Polar plot of $r^2=16\sin(3\theta)$ -- $3$ or $6$ leaves?

Question

I'm having a bit of trouble figuring out what the polar plot of the following equation would look like: $$r^{2} = 16\sin 3\theta.$$

1.) One way to interpret the above is to rewrite it as $r = 4\sqrt{\sin 3\theta}$ and $r = -4\sqrt{\sin 3\theta}$, thus yielding a graph that is very similar to a 6-leaf rose.

2.) The other way to interpret this is to rewrite the graph in rectangular form, resulting in the equation $$(x^{2}+y^{2})^{3}=3x^{2}y - y^{3}$$, which yields a 3-leaf rose.

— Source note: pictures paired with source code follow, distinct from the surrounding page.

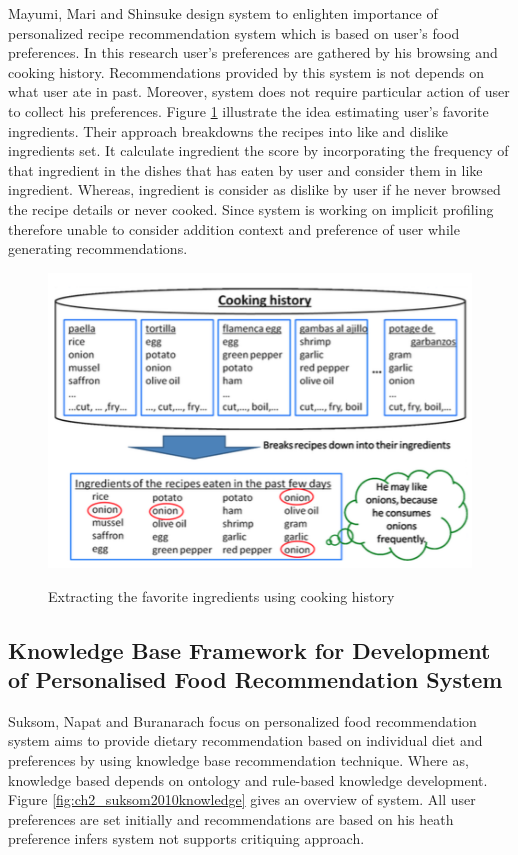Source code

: Mayumi, Mari and Shinsuke \cite{ueda2011user} design system to enlighten importance of personalized recipe recommendation system which is based on user’s food preferences. In this research user’s preferences are gathered by his browsing and cooking history. Recommendations provided by this system is not depends on what user ate in past. Moreover, system does not require particular action of user to collect his preferences.  Figure \ref{fig:ch2_ueda2011user} illustrate the idea estimating user’s favorite ingredients. Their approach breakdowns the recipes into like and dislike ingredients set. It calculate ingredient the score by incorporating the frequency of that ingredient in the dishes that has eaten by user and consider them in like ingredient. Whereas, ingredient is consider as dislike by user if he never browsed the recipe details or never cooked. Since system is working on implicit profiling therefore unable to consider addition context and preference of user while generating recommendations.

\begin{figure}[h]
	\centering
	\includegraphics[width=1\linewidth]{figures/ch2_ueda2011user.png}
	\caption{Extracting the favorite ingredients using cooking history}
	\cite{ueda2011user}
	\label{fig:ch2_ueda2011user}
\end{figure}

\subsection{Knowledge Base Framework for Development of Personalised Food Recommendation System}
Suksom, Napat and Buranarach \cite{suksom2010knowledge} focus on personalized food recommendation system aims to provide dietary recommendation based on individual diet and preferences by using knowledge base recommendation technique. Where as, knowledge based depends on ontology and rule-based knowledge development. Figure \ref{fig:ch2_suksom2010knowledge} gives an overview of system. All user preferences are set initially and recommendations are based on his heath preference infers system not supports critiquing approach.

I was wondering which is correct, and why?

Answer 1

The curve is defined by the equation

$$r^2=16\sin(3\theta).$$

when taking the square root, the OP writes:

$$r=\pm 4\sqrt{\sin(3\theta)}.$$

This seems to be correct since both of the signs give the same square. However, according to the definition of the polar coordinates

The polar coordinate system is a two-dimensional coordinate system in which each point on a plane is determined by a distance from a reference point and an angle from a reference direction.

So, $r$ being a distance, is always positive. Negative distances are meaningless...

Now, this is how I drew the curve:

By the definition of the trig functions we have

$$x(\theta)=4\sqrt{\sin(3\theta)}\cos(\theta)\ \text{ and } y(\theta)=4\sqrt{\sin(3\theta)}\sin(\theta).$$

This is a parametric description of the curve ($0\leq\theta\leq2\pi$). During our manipulations we did not do anithing wrong, anything that would have changed the shape.

And here is the shape:

So the true shape is of three leaves.

---

Taking into account the negative distances we would get three more leaves: the mirror images (through the origin) of the existing leaves.